5. Hey, MSN! If you're going to peddle Joseph Stiglitz's Keynesian poo, you could at least tell us that.

4. Hey, Keith Mathison! I certainly don't see a principled difference between Solo Scriptura and Sola. In practice, I do. It's borrowing from the ecclesial authority and tradition of the undivided Church. Just admit it, and we're all better off. It need not be adopting the Catholic position. (That position is a possible answer to the problem, not the cause of it.)

3. Mathison Bonus: If the papacy inappropriately seized power and inserted the filioque in the Nicene Creed, are you denying it? Are you Orthodox? Their position doesn't help you, because they think the Reformed are schismatics and heretics, too (for 97.6% of the same reasons).

2. That first day of Lent was brutal. I didn't know about No Meat (AKA Ash) Wednesday for papists until my dinner plans were made. But I kept my vow. (No Coke or soda of any kind for Lent). It really is a suffering. I hope I can enter into Christ's sufferings through it.

1. Reformed theology is varied, and hence, inconsistent. The WCF is and was itself an ecumenical document. But it fails. Chapters XI and XV are blatantly contradictory, for one; and if we dare speak the phrase "Union With Christ" we should realize its obvious implications for theosis (which undercuts forensic justification by the nature of the case).

Comments

4.) Not at all -- "the undivided church" is not necessary for a sola position (laudable as such a goal might be).

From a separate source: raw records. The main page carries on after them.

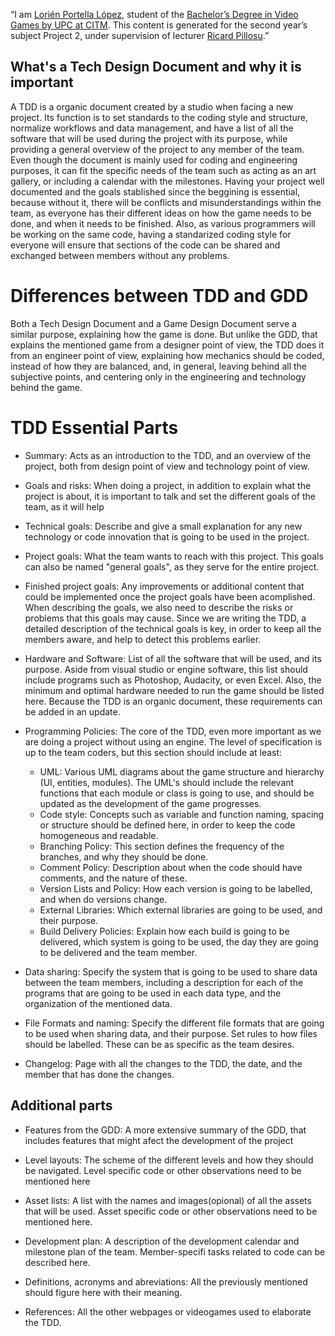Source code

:“I am [Lorién Portella López](https://www.linkedin.com/in/lori%C3%A9n-portella-2144b2159/), student of the
[Bachelor’s Degree in Video Games by UPC at CITM](https://www.citm.upc.edu/ing/estudis/graus-videojocs/). This content is generated for the second year’s
subject Project 2, under supervision of lecturer
[Ricard Pillosu](https://es.linkedin.com/in/ricardpillosu).”

## What's a Tech Design Document and why it is important

A TDD is a organic document created by a studio when facing a new project. Its function is to set standards to the coding style and structure, normalize workflows and data management, and have a list of all the software that will be used during the project with its purpose, while providing a general overview of the project to any member of the team. Even though the document is mainly used for coding and engineering purposes, it can fit the specific needs of the team such as acting as an art gallery, or including a calendar with the milestones.
Having your project well documented and the goals stablished since the beggining is essential, because without it, there will be conflicts and misunderstandings within the team, as everyone has their different ideas on how the game needs to be done, and when it needs to be finished. Also, as various programmers will be working on the same code, having a standarized coding style for everyone will ensure that sections of the code can be shared and exchanged between members without any problems.

# Differences between TDD and GDD

Both a Tech Design Document and a Game Design Document serve a similar purpose, explaining how the game is done. But unlike the GDD, that explains the mentioned game from a designer point of view, the TDD does it from an engineer point of view, explaining how mechanics should be coded, instead of how they are balanced, and, in general, leaving behind all the subjective points, and centering only in the engineering and technology behind the game.

# TDD Essential Parts
- Summary: Acts as an introduction to the TDD, and an overview of the project, both from design point of view and technology point of view.

- Goals and risks: 
When doing a project, in addition to explain what the project is about, it is important to talk and set the different goals of the team, as it will help
- Technical goals: Describe and give a small explanation for any new technology or code innovation that is going to be used in the project.
- Project goals: What the team wants to reach with this project. This goals can also be named "general goals", as they serve for the entire project.
- Finished project goals: Any improvements or additional content that could be implemented once the project goals have been acomplished.
When describing the goals, we also need to describe the risks or problems that this goals may cause. Since we are writing the TDD, a detailed description of the technical goals is key, in order to keep all the members aware, and help to detect this problems earlier.

- Hardware and Software: List of all the software that will be used, and its purpose. Aside from visual studio or engine software, this list should include programs such as Photoshop, Audacity, or even Excel. Also, the minimum and optimal hardware needed to run the game should be listed here. Because the TDD is an organic document, these requirements can be added in an update.

- Programming Policies: The core of the TDD, even more important as we are doing a project without using an engine. The level of specification is up to the team coders, but this section should include at least: 
  - UML: Various UML diagrams about the game structure and hierarchy (UI, entities, modules). The UML's should include the relevant functions that each module or class is going to use, and should be updated as the development of the game progresses.
  - Code style: Concepts such as variable and function naming, spacing or structure should be defined here, in order to keep the code homogeneous and readable.
  - Branching Policy: This section defines the frequency of the branches, and why they should be done.
  - Comment Policy: Description about when the code should have comments, and the nature of these.
  - Version Lists and Policy: How each version is going to be labelled, and when do versions change.
  - External Libraries: Which external libraries are going to be used, and their purpose.
  - Build Delivery Policies: Explain how each build is going to be delivered, which system is going to be used, the day they are going to be delivered and the team member.

- Data sharing: Specify the system that is going to be used to share data between the team members, including a description for each of the programs that are going to be used in each data type, and the organization of the mentioned data.

- File Formats and naming: Specify the different file formats that are going to be used when sharing data, and their purpose. Set rules to how files should be labelled. These can be as specific as the team desires. 

- Changelog: Page with all the changes to the TDD, the date, and the member that has done the changes.

## Additional parts
- Features from the GDD: A more extensive summary of the GDD, that includes features that might afect the development of the project

- Level layouts: The scheme of the different levels and how they should be navigated. Level specific code or other observations need to be mentioned here

- Asset lists: A list with the names and images(opional) of all the assets that will be used. Asset specific code or other observations need to be mentioned here.

- Development plan: A description of the development calendar and milestone plan of the team. Member-specifi tasks related to code can be described here.

- Definitions, acronyms and abreviations: All the previously mentioned should figure here with their meaning.

- References: All the other webpages or videogames used to elaborate the TDD.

3.) The Orthodox think the Catholics are schismatics, too...

1.) I'm not sure how XI and XV contradict themselves. They seem straightforward enough... "Union with Christ" clearly is another side of the coin of deification. But potentially, theosis undercuts justification of any of the sorts that we in the Western Church like, if taken too far... not just forensic justification. As to forensic justification, I'm not sure what the problem is per se -- taken properly theosis/Union with Christ help to make sense of the the receipt of grace. If you take XIII into account, I think what we see is what the Reformed label (technically) as justification and sanctification is, in some real sense, what the Catholics speak of as justification. Both of these are subsumed almost entirely into theosis in the East.

We ought not try to hide the differences between the churches, but I think the first key is not to read different uses of the same words as necessarily pointing to contradictory beliefs. This is at least similar to "illegitimate totality transfer." After hundreds of years, our words have diverged and created divisions beyond those really present. (But to insist that this is more than a word usage matter would be the same as to, say, accuse an Englishman of being deceptive for having a different size pint when we have merely failed to recognize that the Imperial pint is a different measure from an American one. The quantity of liquid in the container is the same, even if the Brit would assign it a different number than the American.)

The question then is this: where do the Protestants and Catholics really differ in beliefs regardless of the words used, , rather than where do we _assign different words_ to similar or identical views (cf. the great "JK-Tim sacrament debate")?